● Task brief
Transcribe, word for word and without additions, each line below from the one containing "2016-08-07 | 2016-08-09" through the one containing "2016-08-08 | 2016-08-14", both ends included.

+++ Input data

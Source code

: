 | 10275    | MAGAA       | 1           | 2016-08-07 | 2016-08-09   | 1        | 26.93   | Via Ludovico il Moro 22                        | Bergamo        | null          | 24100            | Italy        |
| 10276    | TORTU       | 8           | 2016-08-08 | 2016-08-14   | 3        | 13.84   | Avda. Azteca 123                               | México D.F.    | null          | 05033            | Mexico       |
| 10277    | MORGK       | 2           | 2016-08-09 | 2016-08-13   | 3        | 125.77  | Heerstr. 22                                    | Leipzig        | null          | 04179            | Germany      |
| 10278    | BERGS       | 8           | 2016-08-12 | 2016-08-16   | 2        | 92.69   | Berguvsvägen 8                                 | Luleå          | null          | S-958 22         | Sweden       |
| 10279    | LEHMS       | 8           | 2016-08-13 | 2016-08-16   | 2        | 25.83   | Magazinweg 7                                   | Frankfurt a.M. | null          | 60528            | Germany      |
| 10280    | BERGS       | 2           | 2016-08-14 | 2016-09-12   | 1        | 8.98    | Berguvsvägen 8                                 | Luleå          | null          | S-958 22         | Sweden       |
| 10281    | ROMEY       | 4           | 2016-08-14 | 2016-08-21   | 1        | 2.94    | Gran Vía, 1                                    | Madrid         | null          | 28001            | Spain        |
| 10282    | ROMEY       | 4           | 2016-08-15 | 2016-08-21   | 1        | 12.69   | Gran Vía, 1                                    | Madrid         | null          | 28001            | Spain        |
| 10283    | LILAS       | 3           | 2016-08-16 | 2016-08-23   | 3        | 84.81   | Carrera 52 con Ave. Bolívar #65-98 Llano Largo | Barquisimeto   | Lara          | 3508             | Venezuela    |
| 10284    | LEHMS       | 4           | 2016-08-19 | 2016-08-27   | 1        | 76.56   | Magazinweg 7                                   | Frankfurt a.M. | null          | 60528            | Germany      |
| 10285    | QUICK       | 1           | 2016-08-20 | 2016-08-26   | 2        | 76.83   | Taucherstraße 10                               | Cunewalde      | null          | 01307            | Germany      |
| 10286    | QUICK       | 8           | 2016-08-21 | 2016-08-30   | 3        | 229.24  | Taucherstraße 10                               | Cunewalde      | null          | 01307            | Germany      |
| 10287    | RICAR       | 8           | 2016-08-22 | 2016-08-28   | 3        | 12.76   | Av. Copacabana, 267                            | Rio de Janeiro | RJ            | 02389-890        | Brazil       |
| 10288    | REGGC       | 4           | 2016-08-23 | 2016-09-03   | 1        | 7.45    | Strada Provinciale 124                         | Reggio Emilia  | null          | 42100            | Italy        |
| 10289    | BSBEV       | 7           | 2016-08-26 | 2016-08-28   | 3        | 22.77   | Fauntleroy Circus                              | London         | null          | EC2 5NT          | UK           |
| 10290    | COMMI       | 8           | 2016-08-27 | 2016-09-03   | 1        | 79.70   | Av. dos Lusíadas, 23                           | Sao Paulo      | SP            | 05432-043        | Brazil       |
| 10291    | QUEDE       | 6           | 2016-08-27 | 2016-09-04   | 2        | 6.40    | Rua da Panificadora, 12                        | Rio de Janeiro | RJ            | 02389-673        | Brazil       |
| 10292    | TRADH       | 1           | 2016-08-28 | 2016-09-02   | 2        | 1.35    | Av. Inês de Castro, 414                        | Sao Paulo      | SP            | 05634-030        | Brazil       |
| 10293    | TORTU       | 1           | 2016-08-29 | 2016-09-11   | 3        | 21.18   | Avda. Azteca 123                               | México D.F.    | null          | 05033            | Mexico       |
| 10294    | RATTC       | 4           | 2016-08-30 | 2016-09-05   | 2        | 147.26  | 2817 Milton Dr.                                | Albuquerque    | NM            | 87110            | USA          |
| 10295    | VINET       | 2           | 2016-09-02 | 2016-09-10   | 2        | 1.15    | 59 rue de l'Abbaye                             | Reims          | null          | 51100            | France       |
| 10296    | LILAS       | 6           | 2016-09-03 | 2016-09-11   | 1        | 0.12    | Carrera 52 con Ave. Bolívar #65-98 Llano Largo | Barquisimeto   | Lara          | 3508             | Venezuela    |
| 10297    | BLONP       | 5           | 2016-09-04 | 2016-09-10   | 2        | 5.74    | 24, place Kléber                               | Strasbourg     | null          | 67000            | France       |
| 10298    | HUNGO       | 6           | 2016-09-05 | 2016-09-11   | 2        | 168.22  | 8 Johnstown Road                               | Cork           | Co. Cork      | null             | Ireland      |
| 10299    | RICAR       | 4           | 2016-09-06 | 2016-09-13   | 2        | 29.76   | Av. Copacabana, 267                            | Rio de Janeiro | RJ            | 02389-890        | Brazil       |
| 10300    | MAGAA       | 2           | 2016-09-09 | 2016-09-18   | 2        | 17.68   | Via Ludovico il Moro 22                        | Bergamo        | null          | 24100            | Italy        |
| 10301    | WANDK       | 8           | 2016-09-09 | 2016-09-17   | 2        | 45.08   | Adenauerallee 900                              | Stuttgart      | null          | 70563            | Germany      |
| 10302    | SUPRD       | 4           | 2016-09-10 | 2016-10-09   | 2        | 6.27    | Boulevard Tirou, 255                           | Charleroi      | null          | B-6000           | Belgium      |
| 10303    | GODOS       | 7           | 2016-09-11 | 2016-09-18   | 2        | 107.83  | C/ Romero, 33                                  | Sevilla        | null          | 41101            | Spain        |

++++++

● Task output
: | 10275    | MAGAA       | 1           | 2016-08-07 | 2016-08-09   | 1        | 26.93   | Via Ludovico il Moro 22                        | Bergamo        | null          | 24100            | Italy        |
| 10276    | TORTU       | 8           | 2016-08-08 | 2016-08-14   | 3        | 13.84   | Avda. Azteca 123                               | México D.F.    | null          | 05033            | Mexico       |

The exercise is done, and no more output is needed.